An editorial by Rich Christianson.

Bill Weaver doesn’t need extrasensory perception to see a vital future for the Kitchen Cabinet Manufacturer Assn.’s new Environmental Stewardship Program.

Weaver, president and CEO of Canyon Creek Cabinet Co. of Monroe, WA, and president of the KCMA, knows a thing or two about the importance and benefits of cabinetmakers taking a proactive stand on environmental issues. His company has been lauded many times over by local, state and federal agencies and organizations for environmental leadership in the areas of air quality, energy/resource conservation and sustainable products. Included among the numerous awards Canyon Creek has received are:

• Governor’s Award for Outstanding Pollution Prevention (1999);
• EPA Evergreen Award for Environmental Excellence (2000); and
• Association of Washington Business and the Northwest Environmental Business Council “Contin- uous Improvement in Resource Conservation Award” (2004).

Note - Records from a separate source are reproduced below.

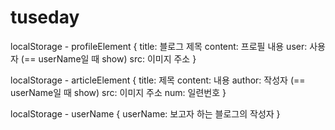 # tuseday

localStorage - profileElement
{
    title: 블로그 제목
    content: 프로필 내용
    user: 사용자 (== userName일 때 show)
    src: 이미지 주소
}

localStorage - articleElement
{
    title: 제목
    content: 내용
    author: 작성자 (== userName일 때 show)
    src: 이미지 주소
    num: 일련번호
}

localStorage - userName
{
    userName: 보고자 하는 블로그의 작성자
}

Being an environmental steward does not come without costs, be it the price of a more efficient dust collection system or a hefty capital expenditure to convert to a finishing system that reduces volatile organic compound emissions. Yet, Weaver prefers to look at these types of costs as investments that can pay off in more ways than one. As a perennial member of Wood & Wood Products’ annual WOOD 100, Canyon Creek’s annual sales have soared from $34 million in 1998 to more than $90 million last year. The company’s uncanny ability to balance environmental leadership with great financial growth earned it recognition by W&WP as “America’s Best” in 2004.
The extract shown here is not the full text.